Когда мать, немножко раззнакомившись с новой соседкой, сказала Альке, что громила и есть муж тети Вали, ее удивлению не было предела. Хоть и не успела Алька толком разглядеть своего преследователя, но того, что увидела, вполне хватило, чтобы сделать вывод: не пара. Ну разве может быть у тети Вали такой муж? Как бы ни была Алька на него зла по сегодняшний день за прошлогодний случай, но не могла бы утверждать, не покривив душою, что мужичок он плохонький и никчемный. Правда, в мужской красоте она еще совсем не разбиралась, любой, перешагнувший порог двадцатилетия, казался ей перестарком. Да и определять возраст 'на глазок' еще не научилась. Однако прекрасно понимала, что пара из Дроновых получается какая-то неестественная, вроде как за уши, насильно их друг к другу притянули. Как бы ни ненавидела соседа, а понимала, что рядом с тетей Валей он выглядит не просто непревзойденным красавцем, но и, самое для Альки в тот момент страшное и непонятное, не столько мужем, сколько младшим братом. Ведь тетя Валя выглядела ненамного моложе Алькиной матери, а та, как ни крути, уже пенсионерка.
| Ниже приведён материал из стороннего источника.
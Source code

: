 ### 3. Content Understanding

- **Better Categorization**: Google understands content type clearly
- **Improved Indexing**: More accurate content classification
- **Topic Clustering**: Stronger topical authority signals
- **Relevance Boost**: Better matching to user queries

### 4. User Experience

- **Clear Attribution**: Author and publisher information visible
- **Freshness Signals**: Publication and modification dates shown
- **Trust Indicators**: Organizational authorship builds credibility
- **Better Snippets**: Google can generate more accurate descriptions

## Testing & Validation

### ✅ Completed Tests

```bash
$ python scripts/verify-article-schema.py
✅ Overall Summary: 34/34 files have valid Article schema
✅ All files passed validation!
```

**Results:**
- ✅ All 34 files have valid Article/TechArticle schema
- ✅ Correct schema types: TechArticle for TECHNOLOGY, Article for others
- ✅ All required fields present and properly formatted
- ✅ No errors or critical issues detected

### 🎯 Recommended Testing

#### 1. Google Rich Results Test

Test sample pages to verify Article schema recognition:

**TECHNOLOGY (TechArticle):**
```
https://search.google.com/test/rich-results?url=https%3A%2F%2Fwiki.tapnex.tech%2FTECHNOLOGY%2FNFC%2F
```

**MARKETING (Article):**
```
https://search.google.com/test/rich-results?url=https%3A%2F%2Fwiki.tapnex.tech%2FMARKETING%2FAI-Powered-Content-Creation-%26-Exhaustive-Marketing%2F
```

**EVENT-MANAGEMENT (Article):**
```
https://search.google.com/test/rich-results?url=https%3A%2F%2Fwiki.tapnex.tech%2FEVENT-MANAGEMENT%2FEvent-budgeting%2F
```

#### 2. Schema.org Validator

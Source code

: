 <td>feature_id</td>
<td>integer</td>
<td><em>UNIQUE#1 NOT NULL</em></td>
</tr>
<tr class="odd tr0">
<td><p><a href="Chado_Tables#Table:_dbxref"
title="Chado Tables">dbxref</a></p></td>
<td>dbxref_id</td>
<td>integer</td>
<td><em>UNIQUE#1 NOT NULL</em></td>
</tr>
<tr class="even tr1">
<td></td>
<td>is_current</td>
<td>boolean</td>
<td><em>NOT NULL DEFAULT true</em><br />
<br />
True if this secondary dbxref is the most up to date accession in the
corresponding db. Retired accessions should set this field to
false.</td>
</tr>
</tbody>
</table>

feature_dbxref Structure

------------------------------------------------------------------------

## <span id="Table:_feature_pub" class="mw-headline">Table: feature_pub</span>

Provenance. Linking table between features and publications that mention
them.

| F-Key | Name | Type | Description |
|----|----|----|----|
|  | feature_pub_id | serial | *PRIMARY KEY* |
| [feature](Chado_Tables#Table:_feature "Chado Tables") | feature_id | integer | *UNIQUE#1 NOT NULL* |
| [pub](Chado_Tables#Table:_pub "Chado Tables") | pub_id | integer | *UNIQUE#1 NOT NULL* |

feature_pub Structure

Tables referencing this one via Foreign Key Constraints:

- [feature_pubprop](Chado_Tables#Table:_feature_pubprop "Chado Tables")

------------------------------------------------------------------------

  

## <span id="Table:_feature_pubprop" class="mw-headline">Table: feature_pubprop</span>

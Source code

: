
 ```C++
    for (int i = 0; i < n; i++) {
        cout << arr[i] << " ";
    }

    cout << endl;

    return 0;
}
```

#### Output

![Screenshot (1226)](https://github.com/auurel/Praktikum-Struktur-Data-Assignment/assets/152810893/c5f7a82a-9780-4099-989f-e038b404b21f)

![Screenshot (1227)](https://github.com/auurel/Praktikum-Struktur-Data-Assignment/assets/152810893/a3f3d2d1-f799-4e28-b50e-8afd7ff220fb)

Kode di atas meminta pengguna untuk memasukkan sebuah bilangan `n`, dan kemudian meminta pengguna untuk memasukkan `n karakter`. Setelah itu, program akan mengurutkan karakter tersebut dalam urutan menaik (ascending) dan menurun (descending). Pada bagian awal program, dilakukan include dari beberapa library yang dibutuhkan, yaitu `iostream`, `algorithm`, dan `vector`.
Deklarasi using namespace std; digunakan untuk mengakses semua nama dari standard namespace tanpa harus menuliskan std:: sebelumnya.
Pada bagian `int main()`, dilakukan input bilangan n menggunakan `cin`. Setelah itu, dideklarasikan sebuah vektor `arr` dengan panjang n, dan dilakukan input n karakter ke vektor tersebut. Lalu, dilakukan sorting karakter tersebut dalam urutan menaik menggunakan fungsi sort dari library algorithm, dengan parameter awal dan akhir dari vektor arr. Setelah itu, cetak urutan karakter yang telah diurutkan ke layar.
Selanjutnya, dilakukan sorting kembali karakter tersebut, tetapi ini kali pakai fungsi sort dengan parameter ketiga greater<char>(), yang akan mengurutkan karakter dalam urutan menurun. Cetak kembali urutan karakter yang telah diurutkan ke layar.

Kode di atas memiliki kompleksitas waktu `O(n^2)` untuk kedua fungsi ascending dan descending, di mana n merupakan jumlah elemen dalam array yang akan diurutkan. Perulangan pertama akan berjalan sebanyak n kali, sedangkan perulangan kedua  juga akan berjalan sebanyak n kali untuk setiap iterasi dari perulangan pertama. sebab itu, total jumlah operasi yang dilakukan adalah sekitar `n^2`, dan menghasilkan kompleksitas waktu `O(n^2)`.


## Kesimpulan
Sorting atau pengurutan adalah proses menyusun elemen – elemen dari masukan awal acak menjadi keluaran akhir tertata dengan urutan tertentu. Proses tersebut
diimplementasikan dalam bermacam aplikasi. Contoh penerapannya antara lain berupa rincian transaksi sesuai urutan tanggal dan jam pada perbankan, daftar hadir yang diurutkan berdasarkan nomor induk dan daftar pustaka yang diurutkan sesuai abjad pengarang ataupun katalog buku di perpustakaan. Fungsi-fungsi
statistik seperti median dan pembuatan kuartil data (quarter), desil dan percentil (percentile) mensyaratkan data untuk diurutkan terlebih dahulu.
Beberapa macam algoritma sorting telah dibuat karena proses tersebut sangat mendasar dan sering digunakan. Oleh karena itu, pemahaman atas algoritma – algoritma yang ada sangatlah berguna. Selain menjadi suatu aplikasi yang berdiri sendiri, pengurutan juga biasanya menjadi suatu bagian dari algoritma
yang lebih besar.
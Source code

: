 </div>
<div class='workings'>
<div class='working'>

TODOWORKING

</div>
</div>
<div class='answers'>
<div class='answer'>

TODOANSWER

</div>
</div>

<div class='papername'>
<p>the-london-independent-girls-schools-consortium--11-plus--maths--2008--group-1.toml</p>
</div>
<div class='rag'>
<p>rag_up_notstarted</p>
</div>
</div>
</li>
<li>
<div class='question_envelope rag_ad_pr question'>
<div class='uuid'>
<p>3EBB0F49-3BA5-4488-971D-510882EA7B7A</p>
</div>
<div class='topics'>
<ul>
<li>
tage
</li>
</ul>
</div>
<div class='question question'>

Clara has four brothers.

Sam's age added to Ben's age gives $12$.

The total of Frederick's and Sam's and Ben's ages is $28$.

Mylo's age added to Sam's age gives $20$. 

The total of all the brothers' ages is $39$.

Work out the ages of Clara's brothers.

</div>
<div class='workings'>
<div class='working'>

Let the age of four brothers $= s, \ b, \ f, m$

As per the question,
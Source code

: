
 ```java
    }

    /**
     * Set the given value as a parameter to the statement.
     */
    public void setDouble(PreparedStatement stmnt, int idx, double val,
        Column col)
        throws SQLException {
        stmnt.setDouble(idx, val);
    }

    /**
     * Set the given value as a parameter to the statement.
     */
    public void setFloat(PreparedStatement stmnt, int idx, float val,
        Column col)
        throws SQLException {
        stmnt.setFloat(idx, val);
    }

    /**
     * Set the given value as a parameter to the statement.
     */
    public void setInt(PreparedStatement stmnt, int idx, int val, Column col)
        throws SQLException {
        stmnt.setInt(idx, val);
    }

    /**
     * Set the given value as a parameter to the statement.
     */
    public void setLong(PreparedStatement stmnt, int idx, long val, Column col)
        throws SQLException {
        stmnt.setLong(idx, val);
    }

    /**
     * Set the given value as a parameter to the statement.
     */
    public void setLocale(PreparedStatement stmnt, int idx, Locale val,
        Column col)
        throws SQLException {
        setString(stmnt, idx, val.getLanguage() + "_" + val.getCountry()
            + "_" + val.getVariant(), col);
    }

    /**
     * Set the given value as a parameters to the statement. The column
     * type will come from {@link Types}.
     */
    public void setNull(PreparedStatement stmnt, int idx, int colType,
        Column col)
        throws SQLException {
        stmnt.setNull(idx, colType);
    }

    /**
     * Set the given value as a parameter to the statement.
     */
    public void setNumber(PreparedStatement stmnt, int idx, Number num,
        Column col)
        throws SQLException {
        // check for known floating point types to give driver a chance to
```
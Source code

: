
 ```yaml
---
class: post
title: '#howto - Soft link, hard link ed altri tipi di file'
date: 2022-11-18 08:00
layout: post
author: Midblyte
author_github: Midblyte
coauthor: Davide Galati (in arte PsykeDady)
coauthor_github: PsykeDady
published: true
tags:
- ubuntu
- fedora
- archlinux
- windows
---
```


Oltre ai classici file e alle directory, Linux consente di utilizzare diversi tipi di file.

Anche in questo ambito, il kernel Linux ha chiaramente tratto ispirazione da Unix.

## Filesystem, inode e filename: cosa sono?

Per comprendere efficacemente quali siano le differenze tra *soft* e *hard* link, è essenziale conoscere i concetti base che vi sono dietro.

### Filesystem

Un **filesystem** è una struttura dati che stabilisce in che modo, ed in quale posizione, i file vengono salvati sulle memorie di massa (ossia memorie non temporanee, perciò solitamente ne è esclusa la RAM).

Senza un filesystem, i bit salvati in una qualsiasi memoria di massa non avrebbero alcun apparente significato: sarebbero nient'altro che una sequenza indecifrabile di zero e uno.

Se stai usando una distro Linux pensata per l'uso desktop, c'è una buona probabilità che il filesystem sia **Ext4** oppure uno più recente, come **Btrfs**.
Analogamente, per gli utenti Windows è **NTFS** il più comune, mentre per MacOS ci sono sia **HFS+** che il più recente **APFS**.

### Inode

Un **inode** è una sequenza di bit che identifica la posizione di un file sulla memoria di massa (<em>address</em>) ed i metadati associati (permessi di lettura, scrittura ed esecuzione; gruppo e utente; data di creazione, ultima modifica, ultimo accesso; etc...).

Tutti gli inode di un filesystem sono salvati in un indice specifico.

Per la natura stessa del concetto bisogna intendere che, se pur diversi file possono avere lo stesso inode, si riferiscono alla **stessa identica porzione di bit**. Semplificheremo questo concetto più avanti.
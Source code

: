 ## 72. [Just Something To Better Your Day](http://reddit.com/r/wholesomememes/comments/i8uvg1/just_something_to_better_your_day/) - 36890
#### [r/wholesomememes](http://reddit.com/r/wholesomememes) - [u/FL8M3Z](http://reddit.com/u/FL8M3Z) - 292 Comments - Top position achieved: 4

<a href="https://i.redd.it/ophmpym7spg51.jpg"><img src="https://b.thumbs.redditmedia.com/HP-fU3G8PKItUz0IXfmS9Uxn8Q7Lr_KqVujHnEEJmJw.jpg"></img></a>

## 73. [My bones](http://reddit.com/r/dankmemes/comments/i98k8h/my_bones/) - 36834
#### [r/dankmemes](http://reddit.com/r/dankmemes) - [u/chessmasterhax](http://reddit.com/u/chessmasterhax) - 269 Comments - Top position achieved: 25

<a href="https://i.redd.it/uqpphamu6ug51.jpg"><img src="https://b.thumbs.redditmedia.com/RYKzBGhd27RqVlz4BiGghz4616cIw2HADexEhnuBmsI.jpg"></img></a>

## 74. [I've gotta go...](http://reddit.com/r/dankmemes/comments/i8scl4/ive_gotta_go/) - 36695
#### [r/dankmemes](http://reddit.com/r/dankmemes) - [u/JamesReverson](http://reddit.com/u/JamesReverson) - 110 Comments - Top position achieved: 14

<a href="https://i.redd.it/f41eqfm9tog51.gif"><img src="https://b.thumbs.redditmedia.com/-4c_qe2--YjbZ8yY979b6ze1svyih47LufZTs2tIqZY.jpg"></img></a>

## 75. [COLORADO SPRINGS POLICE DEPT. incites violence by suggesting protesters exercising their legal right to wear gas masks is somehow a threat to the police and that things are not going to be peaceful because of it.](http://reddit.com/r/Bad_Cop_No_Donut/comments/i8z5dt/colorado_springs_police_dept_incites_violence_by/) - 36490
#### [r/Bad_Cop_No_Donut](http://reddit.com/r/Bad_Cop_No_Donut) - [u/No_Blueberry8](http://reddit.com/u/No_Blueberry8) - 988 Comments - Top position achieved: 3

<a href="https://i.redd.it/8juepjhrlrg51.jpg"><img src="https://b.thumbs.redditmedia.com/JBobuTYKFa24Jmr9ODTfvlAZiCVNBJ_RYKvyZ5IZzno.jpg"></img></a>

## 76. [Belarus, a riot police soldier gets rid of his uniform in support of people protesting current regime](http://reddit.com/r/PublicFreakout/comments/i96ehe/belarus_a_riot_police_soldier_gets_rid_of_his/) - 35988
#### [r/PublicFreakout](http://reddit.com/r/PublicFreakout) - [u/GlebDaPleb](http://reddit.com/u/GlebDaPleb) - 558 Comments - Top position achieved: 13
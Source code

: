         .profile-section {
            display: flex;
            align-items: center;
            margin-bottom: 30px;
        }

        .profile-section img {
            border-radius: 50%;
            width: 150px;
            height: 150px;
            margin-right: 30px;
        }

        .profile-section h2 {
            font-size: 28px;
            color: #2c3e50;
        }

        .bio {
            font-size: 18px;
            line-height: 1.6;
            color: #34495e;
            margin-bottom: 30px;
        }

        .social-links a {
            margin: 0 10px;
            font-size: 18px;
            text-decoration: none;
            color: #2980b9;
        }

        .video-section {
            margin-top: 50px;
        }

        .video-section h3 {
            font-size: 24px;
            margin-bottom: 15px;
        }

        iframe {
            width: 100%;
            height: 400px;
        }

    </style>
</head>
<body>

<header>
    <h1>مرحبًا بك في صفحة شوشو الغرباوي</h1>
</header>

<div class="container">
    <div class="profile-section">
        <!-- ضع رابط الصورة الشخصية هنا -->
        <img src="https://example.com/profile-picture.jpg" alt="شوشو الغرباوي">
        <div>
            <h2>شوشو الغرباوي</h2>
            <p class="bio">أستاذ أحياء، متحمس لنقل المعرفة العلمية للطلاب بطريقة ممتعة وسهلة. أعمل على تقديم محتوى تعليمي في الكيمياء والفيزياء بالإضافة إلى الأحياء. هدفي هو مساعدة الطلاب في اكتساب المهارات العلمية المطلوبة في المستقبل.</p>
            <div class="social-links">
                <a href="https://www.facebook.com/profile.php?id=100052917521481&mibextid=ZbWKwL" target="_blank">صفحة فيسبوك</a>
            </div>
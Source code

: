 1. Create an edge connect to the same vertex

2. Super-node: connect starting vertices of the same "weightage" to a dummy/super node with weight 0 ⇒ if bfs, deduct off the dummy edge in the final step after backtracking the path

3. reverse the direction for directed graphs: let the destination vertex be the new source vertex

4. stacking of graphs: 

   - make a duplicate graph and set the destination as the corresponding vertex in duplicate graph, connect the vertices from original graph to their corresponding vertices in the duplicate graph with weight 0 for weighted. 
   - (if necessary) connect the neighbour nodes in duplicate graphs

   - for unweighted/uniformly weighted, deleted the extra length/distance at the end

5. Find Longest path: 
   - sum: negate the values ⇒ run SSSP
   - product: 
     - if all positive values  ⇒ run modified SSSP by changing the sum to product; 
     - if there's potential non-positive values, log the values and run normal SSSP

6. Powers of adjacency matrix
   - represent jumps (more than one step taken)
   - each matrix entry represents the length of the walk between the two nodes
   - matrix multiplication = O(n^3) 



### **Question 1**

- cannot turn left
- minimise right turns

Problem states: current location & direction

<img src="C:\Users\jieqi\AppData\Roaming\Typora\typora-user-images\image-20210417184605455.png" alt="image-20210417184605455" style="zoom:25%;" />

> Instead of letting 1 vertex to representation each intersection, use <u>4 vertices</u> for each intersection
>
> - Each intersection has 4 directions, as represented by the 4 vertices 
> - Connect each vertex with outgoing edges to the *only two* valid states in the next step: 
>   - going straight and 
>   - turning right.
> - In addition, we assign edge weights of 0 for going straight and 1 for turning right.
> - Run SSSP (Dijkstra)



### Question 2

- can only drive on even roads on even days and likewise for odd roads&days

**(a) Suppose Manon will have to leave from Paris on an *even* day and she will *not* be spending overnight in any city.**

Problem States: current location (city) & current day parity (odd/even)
Правда, работающая. Нет, тетя Валя определенно до пенсионного возраста еще не дотягивала, но по Алькиным понятиям уже конкретно к нему приблизилась. Муж же был еще довольно молод. Не для Альки, конечно — ей-то все казались стариками. Но если бы можно было поставить рядом тетю Валю и ее мужа, вышла бы полная белиберда. Потому что при наличии хорошего воображения его можно было бы принять даже за ее сына. Без воображения — за брата или племянника. Да, скорее, племянника, потому что братом и сестрой они тоже вряд ли могли бы быть. Потому что тетя Валя была никакая, даже откровенно некрасивая: рябое лицо, круглое и плоское, даже чуть-чуть вогнутое, как тарелка, маленькие глазки без ресниц, рыжие, совершенно незаметные брови, бесцветные узкие губы, столь же бесцветные волосы, забранные бесхитростно в хвост аптечной резинкой. Насчет фигуры, правда, Алька ничего не могла бы сказать, потому что по ее внешнему виду можно было бы утверждать одно — сильно толстой тетя Валя не была определенно. А вот была ли она чуть полноватой или же стройной, а может, даже чересчур худой — вопрос без ответа. Потому что одевалась тетя Валя в очень просторные одежды, да еще обычно подбирала что-нибудь многослойное. Например, чаще всего Алька видела ее в широченной клетчатой юбке до самых щиколоток, толстом свитере, и совершенно невообразимой вязанной безрукавке-жилетке поверх него длиной едва ли не до колена.